Quote, with no changes, the lines that run from the top of the material to the line with "本帖最后由 谷歌街景 于 2025-7-10 08:44 编辑", both included.

GIVEN DATA:
Content starts
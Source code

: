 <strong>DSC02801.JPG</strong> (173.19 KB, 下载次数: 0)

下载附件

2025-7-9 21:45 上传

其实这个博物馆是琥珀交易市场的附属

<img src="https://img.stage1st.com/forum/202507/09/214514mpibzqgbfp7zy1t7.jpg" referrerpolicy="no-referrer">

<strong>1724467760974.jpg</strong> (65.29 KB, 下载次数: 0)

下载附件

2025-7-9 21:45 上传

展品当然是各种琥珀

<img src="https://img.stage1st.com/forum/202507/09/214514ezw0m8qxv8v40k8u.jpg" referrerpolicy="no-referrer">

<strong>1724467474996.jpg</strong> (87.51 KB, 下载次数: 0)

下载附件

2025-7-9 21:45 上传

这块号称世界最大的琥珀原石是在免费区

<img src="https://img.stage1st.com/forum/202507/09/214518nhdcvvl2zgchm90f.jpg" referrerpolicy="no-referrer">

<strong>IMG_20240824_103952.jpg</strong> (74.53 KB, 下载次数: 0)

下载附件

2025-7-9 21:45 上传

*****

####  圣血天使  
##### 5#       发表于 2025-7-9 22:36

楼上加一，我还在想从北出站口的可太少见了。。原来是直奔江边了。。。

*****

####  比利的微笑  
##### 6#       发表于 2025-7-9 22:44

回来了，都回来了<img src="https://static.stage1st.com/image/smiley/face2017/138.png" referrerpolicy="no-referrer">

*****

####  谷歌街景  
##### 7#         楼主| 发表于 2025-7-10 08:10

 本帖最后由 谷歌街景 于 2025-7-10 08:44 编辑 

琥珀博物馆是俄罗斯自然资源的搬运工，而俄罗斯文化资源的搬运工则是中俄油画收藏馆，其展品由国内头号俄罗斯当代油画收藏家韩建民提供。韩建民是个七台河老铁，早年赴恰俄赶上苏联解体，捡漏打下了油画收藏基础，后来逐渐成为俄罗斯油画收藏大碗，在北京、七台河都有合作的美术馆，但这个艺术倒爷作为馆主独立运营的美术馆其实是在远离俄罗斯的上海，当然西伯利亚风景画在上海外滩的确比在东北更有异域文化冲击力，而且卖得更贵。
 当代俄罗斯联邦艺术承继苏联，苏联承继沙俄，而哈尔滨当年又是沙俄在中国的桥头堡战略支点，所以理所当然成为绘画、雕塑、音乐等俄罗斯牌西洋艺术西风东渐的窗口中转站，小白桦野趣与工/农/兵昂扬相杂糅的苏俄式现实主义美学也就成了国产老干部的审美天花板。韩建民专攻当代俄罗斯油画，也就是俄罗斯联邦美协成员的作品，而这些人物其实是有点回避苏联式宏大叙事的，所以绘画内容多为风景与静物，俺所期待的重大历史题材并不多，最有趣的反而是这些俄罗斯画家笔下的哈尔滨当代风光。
Content ends
SOLUTION FOR THIS EXERCISE:
Source code

: <strong>DSC02801.JPG</strong> (173.19 KB, 下载次数: 0)

下载附件

2025-7-9 21:45 上传

其实这个博物馆是琥珀交易市场的附属

<img src="https://img.stage1st.com/forum/202507/09/214514mpibzqgbfp7zy1t7.jpg" referrerpolicy="no-referrer">

<strong>1724467760974.jpg</strong> (65.29 KB, 下载次数: 0)

下载附件

2025-7-9 21:45 上传

展品当然是各种琥珀

<img src="https://img.stage1st.com/forum/202507/09/214514ezw0m8qxv8v40k8u.jpg" referrerpolicy="no-referrer">

<strong>1724467474996.jpg</strong> (87.51 KB, 下载次数: 0)

下载附件

2025-7-9 21:45 上传

这块号称世界最大的琥珀原石是在免费区

<img src="https://img.stage1st.com/forum/202507/09/214518nhdcvvl2zgchm90f.jpg" referrerpolicy="no-referrer">

<strong>IMG_20240824_103952.jpg</strong> (74.53 KB, 下载次数: 0)

下载附件

2025-7-9 21:45 上传

*****

####  圣血天使  
##### 5#       发表于 2025-7-9 22:36

楼上加一，我还在想从北出站口的可太少见了。。原来是直奔江边了。。。

*****

####  比利的微笑  
##### 6#       发表于 2025-7-9 22:44

回来了，都回来了<img src="https://static.stage1st.com/image/smiley/face2017/138.png" referrerpolicy="no-referrer">

*****

####  谷歌街景  
##### 7#         楼主| 发表于 2025-7-10 08:10

 本帖最后由 谷歌街景 于 2025-7-10 08:44 编辑 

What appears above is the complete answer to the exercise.